The Blueprint Initiative has released the tool, which is a result of data curated by the Protein Data Bank (PDB) and genomic sequences in GenBank, is an extension of Blueprint's Small Molecule Interaction Database (SMID).
Blueprint's SMID-Genomes offer scientists a web-based interface to browse 9.4 million predicted small-molecule-protein binding interactions in an organism-specific manner. To construct this tool, Blueprint analysed NCBI's non-redundant sequence database to identify potential binding sites based on homology to known interactions using SMID-BLAST.
"Traditional chemical screening methods used by pharmaceutical companies have focused on protein targets, so scientists have had to test thousands of compounds against each protein, often with little or no forethought of likely candidates," said Dr Hogue.
"SMID-Genomes focuses on small molecules and scans fully or partially sequenced genomes for potential binding activity. The tool allows scientists to narrow down the possibilities and focus on the most likely candidates."
The SMID-Genomes interprets nearly 400,000 proteins from more than 1500 completely sequenced bacterial, eukaryotic of viral organisms. The database is one of a number that is related to human health and disease as it spans a long list of sequenced pathogenic bacteria and infectious diseases.
"But as the number of genomes sequenced and the catalogue of known protein-small molecule interactions grows in the PDB repository, so too will the power of the prediction tool," added Dr Hogue.
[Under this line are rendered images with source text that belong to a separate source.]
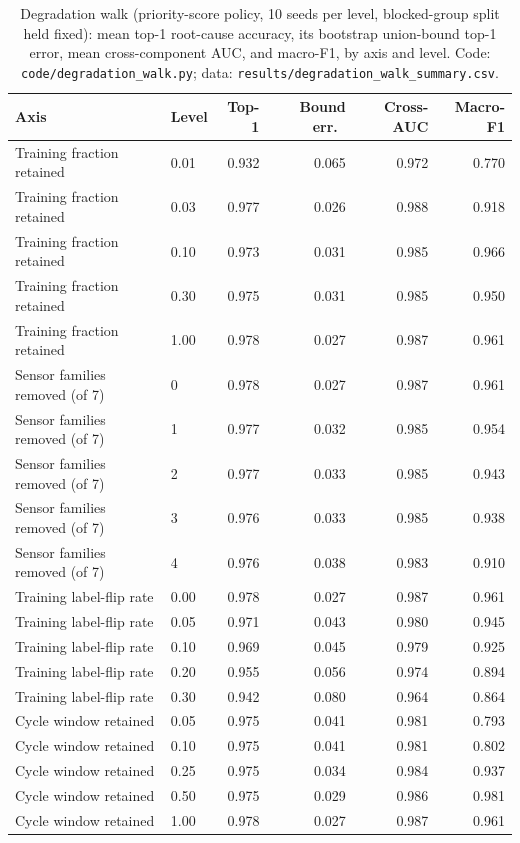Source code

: \begin{table}[!t]
\centering
\caption{Degradation walk (priority-score policy, 10 seeds per level, blocked-group split held fixed): mean top-1 root-cause accuracy, its bootstrap union-bound top-1 error, mean cross-component AUC, and macro-F1, by axis and level. Code: \texttt{code/degradation\_walk.py}; data: \texttt{results/degradation\_walk\_summary.csv}.}
\label{tab:degradationwalk}
\footnotesize
\setlength{\tabcolsep}{3pt}
\begin{tabular}{llrrrr}
\hline
Axis & Level & Top-1 & Bound err.\ & Cross-AUC & Macro-F1 \\
\hline
Training fraction retained & 0.01 & 0.932 & 0.065 & 0.972 & 0.770 \\
Training fraction retained & 0.03 & 0.977 & 0.026 & 0.988 & 0.918 \\
Training fraction retained & 0.10 & 0.973 & 0.031 & 0.985 & 0.966 \\
Training fraction retained & 0.30 & 0.975 & 0.031 & 0.985 & 0.950 \\
Training fraction retained & 1.00 & 0.978 & 0.027 & 0.987 & 0.961 \\
\hline
Sensor families removed (of 7) & 0 & 0.978 & 0.027 & 0.987 & 0.961 \\
Sensor families removed (of 7) & 1 & 0.977 & 0.032 & 0.985 & 0.954 \\
Sensor families removed (of 7) & 2 & 0.977 & 0.033 & 0.985 & 0.943 \\
Sensor families removed (of 7) & 3 & 0.976 & 0.033 & 0.985 & 0.938 \\
Sensor families removed (of 7) & 4 & 0.976 & 0.038 & 0.983 & 0.910 \\
\hline
Training label-flip rate & 0.00 & 0.978 & 0.027 & 0.987 & 0.961 \\
Training label-flip rate & 0.05 & 0.971 & 0.043 & 0.980 & 0.945 \\
Training label-flip rate & 0.10 & 0.969 & 0.045 & 0.979 & 0.925 \\
Training label-flip rate & 0.20 & 0.955 & 0.056 & 0.974 & 0.894 \\
Training label-flip rate & 0.30 & 0.942 & 0.080 & 0.964 & 0.864 \\
\hline
Cycle window retained & 0.05 & 0.975 & 0.041 & 0.981 & 0.793 \\
Cycle window retained & 0.10 & 0.975 & 0.041 & 0.981 & 0.802 \\
Cycle window retained & 0.25 & 0.975 & 0.034 & 0.984 & 0.937 \\
Cycle window retained & 0.50 & 0.975 & 0.029 & 0.986 & 0.981 \\
Cycle window retained & 1.00 & 0.978 & 0.027 & 0.987 & 0.961 \\
\hline
\end{tabular}
\end{table}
The SMID-Genome uniquely incorporates a feature that allows scientists to simultaneously overlap the small-molecule binding behaviours of up to five organisms, permitting the direct comparison of different genomes.
One of the biggest challenges of antibacterial drug development has been the problem of unintended side effects. The hope is that scientists will be able to use the function to quickly narrow the list of candidate chemicals by identifying earlier in the process those that may affect the target organism.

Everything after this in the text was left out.